:: RECORD EXCERPTS

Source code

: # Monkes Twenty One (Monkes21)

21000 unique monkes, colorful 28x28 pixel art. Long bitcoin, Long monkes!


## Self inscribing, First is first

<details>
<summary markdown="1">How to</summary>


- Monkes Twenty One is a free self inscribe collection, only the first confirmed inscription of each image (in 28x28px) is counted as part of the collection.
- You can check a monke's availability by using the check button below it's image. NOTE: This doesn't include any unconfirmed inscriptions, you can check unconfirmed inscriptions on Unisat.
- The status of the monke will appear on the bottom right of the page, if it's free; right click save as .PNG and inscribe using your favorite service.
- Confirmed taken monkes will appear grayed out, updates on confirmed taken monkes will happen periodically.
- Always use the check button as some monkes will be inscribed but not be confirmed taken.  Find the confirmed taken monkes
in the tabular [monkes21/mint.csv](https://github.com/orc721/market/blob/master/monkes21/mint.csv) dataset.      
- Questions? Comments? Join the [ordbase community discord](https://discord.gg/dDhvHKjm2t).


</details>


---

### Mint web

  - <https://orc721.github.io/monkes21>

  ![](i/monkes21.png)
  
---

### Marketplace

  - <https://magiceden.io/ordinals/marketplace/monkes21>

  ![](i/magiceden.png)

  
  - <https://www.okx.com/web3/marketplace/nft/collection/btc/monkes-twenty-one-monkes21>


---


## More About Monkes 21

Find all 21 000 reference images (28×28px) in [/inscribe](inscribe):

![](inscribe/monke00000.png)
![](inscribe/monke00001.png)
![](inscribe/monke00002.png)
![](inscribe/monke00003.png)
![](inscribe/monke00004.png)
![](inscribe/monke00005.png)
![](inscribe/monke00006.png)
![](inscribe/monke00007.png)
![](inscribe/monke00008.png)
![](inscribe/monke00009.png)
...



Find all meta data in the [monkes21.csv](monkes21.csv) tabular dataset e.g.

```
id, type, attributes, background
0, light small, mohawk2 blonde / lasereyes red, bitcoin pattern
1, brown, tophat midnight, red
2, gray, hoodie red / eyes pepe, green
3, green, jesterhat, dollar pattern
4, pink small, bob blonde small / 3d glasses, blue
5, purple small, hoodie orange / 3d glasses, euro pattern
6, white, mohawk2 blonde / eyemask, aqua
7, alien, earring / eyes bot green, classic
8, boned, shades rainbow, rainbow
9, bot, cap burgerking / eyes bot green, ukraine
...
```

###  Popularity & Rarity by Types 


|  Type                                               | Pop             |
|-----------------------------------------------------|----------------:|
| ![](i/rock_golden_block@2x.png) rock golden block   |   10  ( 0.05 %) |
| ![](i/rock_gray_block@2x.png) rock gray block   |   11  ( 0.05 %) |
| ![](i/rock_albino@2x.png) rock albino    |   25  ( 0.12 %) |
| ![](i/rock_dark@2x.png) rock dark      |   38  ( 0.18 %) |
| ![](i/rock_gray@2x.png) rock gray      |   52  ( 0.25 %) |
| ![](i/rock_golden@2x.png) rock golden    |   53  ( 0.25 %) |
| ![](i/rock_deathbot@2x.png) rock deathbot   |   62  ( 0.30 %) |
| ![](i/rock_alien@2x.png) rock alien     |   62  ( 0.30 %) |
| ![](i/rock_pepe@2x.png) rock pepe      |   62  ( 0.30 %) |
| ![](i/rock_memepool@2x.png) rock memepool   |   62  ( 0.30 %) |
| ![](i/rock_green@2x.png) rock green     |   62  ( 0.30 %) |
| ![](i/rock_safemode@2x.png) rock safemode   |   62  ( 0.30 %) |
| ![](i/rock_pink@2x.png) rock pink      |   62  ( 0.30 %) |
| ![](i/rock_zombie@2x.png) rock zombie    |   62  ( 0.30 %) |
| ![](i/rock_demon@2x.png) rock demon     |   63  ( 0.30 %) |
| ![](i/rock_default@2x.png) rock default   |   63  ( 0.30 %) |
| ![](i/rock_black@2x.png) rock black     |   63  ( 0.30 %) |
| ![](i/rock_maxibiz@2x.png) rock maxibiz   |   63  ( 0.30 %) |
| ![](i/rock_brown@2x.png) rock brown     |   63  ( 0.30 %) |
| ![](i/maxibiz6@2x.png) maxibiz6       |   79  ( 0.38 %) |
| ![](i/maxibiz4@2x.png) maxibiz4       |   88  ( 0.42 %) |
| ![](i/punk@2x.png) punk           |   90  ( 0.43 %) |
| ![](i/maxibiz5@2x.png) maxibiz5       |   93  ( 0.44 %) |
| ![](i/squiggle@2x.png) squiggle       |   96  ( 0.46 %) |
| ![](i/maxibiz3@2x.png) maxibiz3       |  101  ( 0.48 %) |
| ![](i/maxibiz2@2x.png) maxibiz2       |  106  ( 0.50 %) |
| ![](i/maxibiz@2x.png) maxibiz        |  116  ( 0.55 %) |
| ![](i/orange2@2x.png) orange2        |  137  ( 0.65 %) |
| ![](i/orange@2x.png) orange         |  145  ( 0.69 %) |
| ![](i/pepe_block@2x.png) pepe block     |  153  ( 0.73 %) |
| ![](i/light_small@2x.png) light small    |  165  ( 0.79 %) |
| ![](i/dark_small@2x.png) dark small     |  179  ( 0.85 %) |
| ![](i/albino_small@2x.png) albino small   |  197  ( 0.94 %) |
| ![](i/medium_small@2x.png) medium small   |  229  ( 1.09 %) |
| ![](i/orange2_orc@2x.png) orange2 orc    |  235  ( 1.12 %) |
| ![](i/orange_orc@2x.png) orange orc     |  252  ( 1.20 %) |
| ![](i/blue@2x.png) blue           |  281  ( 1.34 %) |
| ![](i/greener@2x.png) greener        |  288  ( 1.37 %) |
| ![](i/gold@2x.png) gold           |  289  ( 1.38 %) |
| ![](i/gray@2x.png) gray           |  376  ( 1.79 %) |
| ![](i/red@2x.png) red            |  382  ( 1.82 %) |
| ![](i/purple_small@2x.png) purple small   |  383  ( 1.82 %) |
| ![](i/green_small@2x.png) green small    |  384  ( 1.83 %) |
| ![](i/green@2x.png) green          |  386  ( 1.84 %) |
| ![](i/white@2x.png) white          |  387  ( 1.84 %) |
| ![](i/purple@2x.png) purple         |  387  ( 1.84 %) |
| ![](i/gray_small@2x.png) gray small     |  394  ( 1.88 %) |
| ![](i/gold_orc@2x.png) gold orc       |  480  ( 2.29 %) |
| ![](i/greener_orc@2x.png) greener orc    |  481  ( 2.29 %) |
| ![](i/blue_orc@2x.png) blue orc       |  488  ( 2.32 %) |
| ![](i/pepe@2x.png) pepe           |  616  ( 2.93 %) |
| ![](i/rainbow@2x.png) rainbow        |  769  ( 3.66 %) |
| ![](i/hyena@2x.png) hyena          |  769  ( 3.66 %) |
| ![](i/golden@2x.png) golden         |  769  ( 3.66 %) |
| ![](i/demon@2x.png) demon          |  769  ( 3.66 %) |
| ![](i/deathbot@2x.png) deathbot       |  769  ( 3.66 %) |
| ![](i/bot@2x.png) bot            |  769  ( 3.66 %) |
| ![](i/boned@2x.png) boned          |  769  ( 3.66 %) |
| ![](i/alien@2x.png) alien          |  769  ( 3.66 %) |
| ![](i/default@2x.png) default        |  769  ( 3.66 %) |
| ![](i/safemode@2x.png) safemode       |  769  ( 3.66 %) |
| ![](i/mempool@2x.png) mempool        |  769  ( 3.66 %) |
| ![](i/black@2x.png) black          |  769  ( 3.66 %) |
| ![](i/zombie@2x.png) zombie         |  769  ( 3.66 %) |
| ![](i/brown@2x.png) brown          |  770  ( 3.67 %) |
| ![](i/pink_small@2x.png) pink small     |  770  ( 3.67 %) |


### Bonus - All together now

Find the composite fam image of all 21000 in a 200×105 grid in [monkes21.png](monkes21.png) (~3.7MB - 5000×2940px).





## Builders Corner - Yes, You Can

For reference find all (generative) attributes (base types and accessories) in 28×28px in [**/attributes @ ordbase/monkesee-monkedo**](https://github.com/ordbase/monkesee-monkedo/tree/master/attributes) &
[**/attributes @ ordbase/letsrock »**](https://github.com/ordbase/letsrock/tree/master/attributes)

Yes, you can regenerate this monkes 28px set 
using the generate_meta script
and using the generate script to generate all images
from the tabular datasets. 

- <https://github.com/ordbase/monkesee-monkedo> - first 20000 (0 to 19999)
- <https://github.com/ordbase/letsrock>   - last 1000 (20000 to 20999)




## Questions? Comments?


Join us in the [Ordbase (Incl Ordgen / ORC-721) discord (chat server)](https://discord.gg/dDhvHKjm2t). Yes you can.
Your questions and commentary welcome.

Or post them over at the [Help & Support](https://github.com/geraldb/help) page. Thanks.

::::

▶ [WHAT YOU SHOULD DO]
With the line containing "Join us in the" as the first and the final line of the entries above as the last, write out that span exactly and nothing more.

▶ [SOLUTION TO THE EXERCISE]
Join us in the [Ordbase (Incl Ordgen / ORC-721) discord (chat server)](https://discord.gg/dDhvHKjm2t). Yes you can.
Your questions and commentary welcome.

Or post them over at the [Help & Support](https://github.com/geraldb/help) page. Thanks.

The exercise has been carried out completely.